• Task data
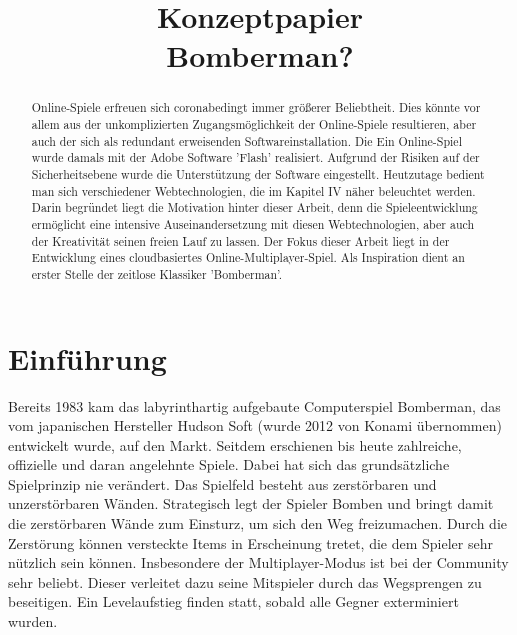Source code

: \documentclass[conference]{IEEEtran}
\begin{document}
\title{Konzeptpapier\\Bomberman?}

\author{
	\and

	\and

	\and

	\and

}

\maketitle

\begin{abstract}
	Online-Spiele erfreuen sich coronabedingt immer größerer Beliebtheit. Dies könnte vor allem aus der unkomplizierten Zugangsmöglichkeit der Online-Spiele resultieren, aber auch der sich als redundant erweisenden Softwareinstallation. Die 
	Ein Online-Spiel wurde damals mit der Adobe Software 'Flash' realisiert. Aufgrund der Risiken auf der Sicherheitsebene wurde die Unterstützung der Software eingestellt. Heutzutage bedient man sich verschiedener Webtechnologien, die im Kapitel IV näher beleuchtet werden.
	Darin begründet liegt die Motivation hinter dieser Arbeit, denn 
	die Spieleentwicklung ermöglicht eine intensive Auseinandersetzung mit diesen Webtechnologien, aber auch der Kreativität seinen freien Lauf zu lassen.
	Der Fokus dieser Arbeit liegt in der Entwicklung eines cloudbasiertes Online-Multiplayer-Spiel. Als Inspiration dient an erster Stelle der zeitlose Klassiker 'Bomberman'.
\end{abstract}

\section{Einführung}
Bereits 1983 kam das labyrinthartig aufgebaute Computerspiel Bomberman, das vom japanischen Hersteller Hudson Soft (wurde 2012 von Konami übernommen) entwickelt wurde, auf den Markt. Seitdem erschienen bis heute zahlreiche, offizielle und daran angelehnte Spiele. Dabei hat sich das grundsätzliche Spielprinzip nie verändert. Das Spielfeld besteht aus zerstörbaren und unzerstörbaren Wänden. Strategisch legt der Spieler Bomben und bringt damit die zerstörbaren Wände zum Einsturz, um sich den Weg freizumachen. Durch die Zerstörung können versteckte Items in Erscheinung tretet, die dem Spieler sehr nützlich sein können. Insbesondere der Multiplayer-Modus ist bei der Community sehr beliebt. Dieser verleitet dazu seine Mitspieler durch das Wegsprengen zu beseitigen. Ein Levelaufstieg finden statt, sobald alle Gegner exterminiert wurden.  
\end{document}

• To do
Omitting all pictures, set the listing down exactly.

• Reply
Source code

: \documentclass[conference]{IEEEtran}
\begin{document}
\title{Konzeptpapier\\Bomberman?}

\author{
	\and

	\and

	\and

	\and

}

\maketitle

\begin{abstract}
	Online-Spiele erfreuen sich coronabedingt immer größerer Beliebtheit. Dies könnte vor allem aus der unkomplizierten Zugangsmöglichkeit der Online-Spiele resultieren, aber auch der sich als redundant erweisenden Softwareinstallation. Die 
	Ein Online-Spiel wurde damals mit der Adobe Software 'Flash' realisiert. Aufgrund der Risiken auf der Sicherheitsebene wurde die Unterstützung der Software eingestellt. Heutzutage bedient man sich verschiedener Webtechnologien, die im Kapitel IV näher beleuchtet werden.
	Darin begründet liegt die Motivation hinter dieser Arbeit, denn 
	die Spieleentwicklung ermöglicht eine intensive Auseinandersetzung mit diesen Webtechnologien, aber auch der Kreativität seinen freien Lauf zu lassen.
	Der Fokus dieser Arbeit liegt in der Entwicklung eines cloudbasiertes Online-Multiplayer-Spiel. Als Inspiration dient an erster Stelle der zeitlose Klassiker 'Bomberman'.
\end{abstract}

\section{Einführung}
Bereits 1983 kam das labyrinthartig aufgebaute Computerspiel Bomberman, das vom japanischen Hersteller Hudson Soft (wurde 2012 von Konami übernommen) entwickelt wurde, auf den Markt. Seitdem erschienen bis heute zahlreiche, offizielle und daran angelehnte Spiele. Dabei hat sich das grundsätzliche Spielprinzip nie verändert. Das Spielfeld besteht aus zerstörbaren und unzerstörbaren Wänden. Strategisch legt der Spieler Bomben und bringt damit die zerstörbaren Wände zum Einsturz, um sich den Weg freizumachen. Durch die Zerstörung können versteckte Items in Erscheinung tretet, die dem Spieler sehr nützlich sein können. Insbesondere der Multiplayer-Modus ist bei der Community sehr beliebt. Dieser verleitet dazu seine Mitspieler durch das Wegsprengen zu beseitigen. Ein Levelaufstieg finden statt, sobald alle Gegner exterminiert wurden.  
\end{document}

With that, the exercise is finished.